Segment Start: Records to use

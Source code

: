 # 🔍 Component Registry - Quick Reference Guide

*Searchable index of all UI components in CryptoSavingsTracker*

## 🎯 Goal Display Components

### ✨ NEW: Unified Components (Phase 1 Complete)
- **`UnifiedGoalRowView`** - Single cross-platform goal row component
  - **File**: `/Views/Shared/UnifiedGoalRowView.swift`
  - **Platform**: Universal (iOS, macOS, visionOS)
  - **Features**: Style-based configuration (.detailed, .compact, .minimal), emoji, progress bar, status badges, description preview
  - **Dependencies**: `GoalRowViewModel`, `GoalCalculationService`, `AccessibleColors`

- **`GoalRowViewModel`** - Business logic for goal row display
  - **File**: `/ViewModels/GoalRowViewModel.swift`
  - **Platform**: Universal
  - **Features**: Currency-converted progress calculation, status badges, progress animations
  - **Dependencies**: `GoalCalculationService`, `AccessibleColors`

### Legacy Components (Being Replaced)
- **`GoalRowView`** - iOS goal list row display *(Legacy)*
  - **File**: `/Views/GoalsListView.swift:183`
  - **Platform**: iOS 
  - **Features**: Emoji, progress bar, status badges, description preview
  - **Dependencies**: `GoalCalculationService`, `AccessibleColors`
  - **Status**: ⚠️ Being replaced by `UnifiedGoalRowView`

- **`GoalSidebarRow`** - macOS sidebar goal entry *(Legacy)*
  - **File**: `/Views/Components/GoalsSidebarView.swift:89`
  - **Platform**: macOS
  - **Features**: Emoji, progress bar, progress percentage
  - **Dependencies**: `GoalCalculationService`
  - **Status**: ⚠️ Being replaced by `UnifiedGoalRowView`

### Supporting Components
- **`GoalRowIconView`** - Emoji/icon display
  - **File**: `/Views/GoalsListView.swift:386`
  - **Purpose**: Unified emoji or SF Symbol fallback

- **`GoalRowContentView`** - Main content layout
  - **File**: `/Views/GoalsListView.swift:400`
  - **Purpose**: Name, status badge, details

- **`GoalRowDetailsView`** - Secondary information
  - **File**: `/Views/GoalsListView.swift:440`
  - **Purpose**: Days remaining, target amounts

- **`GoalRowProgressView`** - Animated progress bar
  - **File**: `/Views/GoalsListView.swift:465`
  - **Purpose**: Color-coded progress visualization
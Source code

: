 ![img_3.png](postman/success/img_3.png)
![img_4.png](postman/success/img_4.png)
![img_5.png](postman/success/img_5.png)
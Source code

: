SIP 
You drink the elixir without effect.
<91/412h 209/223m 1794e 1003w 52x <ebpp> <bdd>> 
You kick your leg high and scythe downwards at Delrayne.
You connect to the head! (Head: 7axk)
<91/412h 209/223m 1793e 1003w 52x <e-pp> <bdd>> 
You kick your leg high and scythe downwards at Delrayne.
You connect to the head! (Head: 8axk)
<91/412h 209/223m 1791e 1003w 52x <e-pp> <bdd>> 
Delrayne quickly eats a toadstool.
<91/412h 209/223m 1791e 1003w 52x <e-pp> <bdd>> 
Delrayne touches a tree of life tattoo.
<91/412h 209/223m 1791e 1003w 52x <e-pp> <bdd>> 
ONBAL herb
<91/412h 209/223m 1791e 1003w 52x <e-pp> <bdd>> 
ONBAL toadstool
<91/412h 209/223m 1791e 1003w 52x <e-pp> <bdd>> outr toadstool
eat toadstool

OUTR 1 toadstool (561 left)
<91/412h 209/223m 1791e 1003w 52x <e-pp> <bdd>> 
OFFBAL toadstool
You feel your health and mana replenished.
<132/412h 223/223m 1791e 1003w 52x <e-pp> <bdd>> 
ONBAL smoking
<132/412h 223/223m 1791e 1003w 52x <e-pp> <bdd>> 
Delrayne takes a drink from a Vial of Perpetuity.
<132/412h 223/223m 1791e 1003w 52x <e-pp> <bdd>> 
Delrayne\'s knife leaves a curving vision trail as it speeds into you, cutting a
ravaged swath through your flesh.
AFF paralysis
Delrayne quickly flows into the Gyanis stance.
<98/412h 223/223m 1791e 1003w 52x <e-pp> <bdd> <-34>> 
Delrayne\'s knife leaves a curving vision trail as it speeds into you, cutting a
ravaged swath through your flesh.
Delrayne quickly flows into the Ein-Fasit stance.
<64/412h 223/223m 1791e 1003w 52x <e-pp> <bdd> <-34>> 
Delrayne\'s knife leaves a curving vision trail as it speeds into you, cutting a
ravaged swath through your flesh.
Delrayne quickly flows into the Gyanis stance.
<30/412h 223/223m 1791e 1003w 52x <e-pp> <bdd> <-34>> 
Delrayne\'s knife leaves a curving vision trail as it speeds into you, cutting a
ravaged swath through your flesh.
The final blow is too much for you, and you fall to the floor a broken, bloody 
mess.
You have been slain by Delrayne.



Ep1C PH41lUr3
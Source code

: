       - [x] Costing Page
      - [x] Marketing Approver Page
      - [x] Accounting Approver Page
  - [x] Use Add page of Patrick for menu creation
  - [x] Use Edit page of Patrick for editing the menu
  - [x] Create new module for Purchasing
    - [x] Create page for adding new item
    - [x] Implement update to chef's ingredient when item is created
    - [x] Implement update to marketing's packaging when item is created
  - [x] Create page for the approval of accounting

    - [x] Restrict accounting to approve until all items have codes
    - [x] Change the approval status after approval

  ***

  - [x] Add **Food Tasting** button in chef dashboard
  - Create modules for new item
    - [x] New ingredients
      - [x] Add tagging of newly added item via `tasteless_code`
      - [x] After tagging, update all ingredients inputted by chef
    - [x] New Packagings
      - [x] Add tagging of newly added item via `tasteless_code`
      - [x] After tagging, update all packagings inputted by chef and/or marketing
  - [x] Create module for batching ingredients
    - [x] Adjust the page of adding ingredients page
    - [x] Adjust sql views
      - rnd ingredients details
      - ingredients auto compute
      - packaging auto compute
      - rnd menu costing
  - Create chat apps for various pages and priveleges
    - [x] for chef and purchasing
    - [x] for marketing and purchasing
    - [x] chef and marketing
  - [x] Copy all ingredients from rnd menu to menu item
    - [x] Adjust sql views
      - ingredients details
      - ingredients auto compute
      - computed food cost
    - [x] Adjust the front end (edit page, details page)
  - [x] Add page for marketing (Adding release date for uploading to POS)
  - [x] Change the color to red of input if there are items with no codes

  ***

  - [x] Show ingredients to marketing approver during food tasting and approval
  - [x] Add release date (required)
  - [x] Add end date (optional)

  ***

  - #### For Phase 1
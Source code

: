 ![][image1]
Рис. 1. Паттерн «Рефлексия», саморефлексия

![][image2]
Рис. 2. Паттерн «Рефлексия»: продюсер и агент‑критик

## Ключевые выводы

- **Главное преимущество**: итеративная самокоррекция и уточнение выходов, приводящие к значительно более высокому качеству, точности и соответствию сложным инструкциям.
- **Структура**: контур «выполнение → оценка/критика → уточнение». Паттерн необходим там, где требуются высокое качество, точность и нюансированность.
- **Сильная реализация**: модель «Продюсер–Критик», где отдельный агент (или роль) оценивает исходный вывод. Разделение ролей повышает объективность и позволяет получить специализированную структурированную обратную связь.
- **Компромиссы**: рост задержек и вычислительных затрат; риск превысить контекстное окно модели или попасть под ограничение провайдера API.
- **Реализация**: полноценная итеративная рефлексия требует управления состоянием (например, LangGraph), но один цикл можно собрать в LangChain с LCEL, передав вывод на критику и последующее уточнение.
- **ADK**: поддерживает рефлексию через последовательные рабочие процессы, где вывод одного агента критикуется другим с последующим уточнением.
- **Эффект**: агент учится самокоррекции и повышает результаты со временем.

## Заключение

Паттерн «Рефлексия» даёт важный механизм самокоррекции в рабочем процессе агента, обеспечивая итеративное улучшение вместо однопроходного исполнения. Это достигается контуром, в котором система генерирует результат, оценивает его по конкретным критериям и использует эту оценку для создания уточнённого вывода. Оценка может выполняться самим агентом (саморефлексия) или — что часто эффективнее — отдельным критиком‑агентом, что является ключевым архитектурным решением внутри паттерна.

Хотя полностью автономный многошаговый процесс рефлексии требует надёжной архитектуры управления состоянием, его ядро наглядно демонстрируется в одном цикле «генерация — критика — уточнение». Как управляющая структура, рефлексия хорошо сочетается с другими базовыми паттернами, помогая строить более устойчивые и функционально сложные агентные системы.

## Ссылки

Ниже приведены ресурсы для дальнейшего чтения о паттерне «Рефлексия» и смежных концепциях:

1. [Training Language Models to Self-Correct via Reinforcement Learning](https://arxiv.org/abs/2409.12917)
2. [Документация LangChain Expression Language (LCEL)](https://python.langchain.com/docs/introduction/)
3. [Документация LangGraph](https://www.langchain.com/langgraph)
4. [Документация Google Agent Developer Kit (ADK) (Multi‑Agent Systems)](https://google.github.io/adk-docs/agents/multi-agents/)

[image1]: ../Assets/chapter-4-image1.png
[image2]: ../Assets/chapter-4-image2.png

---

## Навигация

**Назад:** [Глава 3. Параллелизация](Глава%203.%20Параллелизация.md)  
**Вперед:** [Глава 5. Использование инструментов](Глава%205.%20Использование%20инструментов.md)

Segment End: Records to use

- _Problem requirements_: Word for word, restate the lines above from the line containing "Delrayne takes a" through the line containing "<30/412h 223/223m 1791e", with both included and nothing else.

- _Answer_:
Delrayne takes a drink from a Vial of Perpetuity.
<132/412h 223/223m 1791e 1003w 52x <e-pp> <bdd>> 
Delrayne\'s knife leaves a curving vision trail as it speeds into you, cutting a
ravaged swath through your flesh.
AFF paralysis
Delrayne quickly flows into the Gyanis stance.
<98/412h 223/223m 1791e 1003w 52x <e-pp> <bdd> <-34>> 
Delrayne\'s knife leaves a curving vision trail as it speeds into you, cutting a
ravaged swath through your flesh.
Delrayne quickly flows into the Ein-Fasit stance.
<64/412h 223/223m 1791e 1003w 52x <e-pp> <bdd> <-34>> 
Delrayne\'s knife leaves a curving vision trail as it speeds into you, cutting a
ravaged swath through your flesh.
Delrayne quickly flows into the Gyanis stance.
<30/412h 223/223m 1791e 1003w 52x <e-pp> <bdd> <-34>> 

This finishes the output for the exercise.